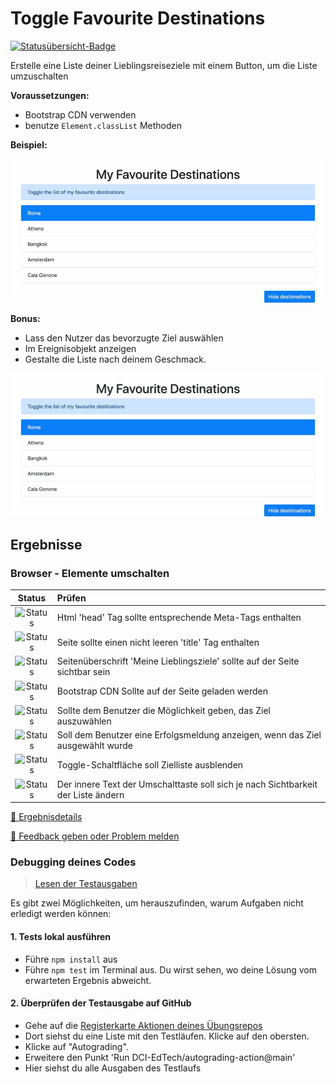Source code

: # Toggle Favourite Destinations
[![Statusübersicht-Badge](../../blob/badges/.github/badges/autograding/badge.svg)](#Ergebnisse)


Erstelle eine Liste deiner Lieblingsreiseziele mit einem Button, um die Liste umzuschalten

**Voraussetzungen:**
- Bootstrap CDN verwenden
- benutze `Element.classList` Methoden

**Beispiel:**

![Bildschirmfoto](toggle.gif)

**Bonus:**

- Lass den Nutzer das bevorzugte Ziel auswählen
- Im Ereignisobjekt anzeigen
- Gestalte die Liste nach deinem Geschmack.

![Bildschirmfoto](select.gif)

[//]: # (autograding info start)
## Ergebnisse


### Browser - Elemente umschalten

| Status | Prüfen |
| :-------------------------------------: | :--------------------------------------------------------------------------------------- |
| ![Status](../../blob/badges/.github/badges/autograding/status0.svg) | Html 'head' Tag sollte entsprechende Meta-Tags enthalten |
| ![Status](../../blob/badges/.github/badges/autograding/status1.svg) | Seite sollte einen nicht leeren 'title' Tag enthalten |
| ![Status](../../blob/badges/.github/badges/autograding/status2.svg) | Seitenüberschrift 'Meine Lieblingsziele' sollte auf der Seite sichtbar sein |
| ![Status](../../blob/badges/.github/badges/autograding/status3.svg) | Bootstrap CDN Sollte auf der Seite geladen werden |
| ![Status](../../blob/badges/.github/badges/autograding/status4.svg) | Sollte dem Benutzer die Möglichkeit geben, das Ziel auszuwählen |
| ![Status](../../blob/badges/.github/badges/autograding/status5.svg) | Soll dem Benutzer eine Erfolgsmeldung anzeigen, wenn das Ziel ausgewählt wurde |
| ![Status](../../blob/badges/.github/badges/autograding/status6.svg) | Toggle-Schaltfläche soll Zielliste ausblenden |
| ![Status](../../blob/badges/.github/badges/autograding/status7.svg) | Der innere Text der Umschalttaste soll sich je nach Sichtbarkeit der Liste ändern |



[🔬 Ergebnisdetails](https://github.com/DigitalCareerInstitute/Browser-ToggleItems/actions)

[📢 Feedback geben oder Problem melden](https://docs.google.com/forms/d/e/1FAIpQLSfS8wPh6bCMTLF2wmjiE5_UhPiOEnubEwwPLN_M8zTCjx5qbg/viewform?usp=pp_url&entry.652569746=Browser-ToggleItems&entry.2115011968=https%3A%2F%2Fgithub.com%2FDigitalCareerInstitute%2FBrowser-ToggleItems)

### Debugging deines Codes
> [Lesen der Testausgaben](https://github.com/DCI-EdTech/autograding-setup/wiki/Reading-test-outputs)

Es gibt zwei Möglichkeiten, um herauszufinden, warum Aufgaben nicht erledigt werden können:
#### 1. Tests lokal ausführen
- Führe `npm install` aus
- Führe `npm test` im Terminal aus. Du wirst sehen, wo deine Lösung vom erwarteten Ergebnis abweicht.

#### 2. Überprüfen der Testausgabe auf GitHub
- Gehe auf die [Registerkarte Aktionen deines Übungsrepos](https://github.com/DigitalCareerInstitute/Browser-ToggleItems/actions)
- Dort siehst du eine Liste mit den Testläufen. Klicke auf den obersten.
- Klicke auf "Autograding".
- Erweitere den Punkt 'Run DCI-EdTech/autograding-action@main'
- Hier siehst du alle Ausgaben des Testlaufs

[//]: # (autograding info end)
--
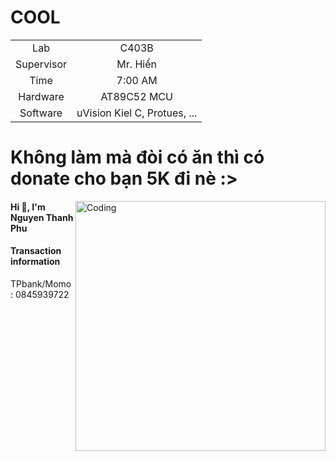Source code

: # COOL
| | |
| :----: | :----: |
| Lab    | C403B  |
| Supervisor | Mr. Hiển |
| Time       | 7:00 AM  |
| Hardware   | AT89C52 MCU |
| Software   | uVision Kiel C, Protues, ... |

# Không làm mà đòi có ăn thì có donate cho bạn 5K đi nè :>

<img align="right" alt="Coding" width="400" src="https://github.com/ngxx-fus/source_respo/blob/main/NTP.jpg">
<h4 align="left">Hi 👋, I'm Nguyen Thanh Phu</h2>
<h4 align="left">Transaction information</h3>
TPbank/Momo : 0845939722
---
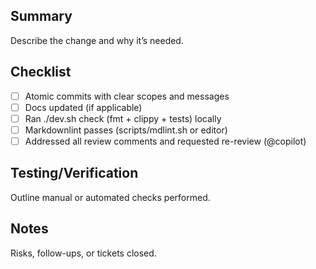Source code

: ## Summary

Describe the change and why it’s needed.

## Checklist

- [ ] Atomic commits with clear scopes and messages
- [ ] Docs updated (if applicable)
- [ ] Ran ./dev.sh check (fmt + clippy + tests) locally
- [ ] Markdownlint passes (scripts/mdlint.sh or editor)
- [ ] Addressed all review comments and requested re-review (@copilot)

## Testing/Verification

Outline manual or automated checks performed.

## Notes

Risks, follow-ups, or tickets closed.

** INSTRUCTIONS TO FOLLOW **
Lines containing the word "left": copy every one of them from the records above.

** RESULT OF THIS TASK **
<h4 align="left">Hi 👋, I'm Nguyen Thanh Phu</h2>
<h4 align="left">Transaction information</h3>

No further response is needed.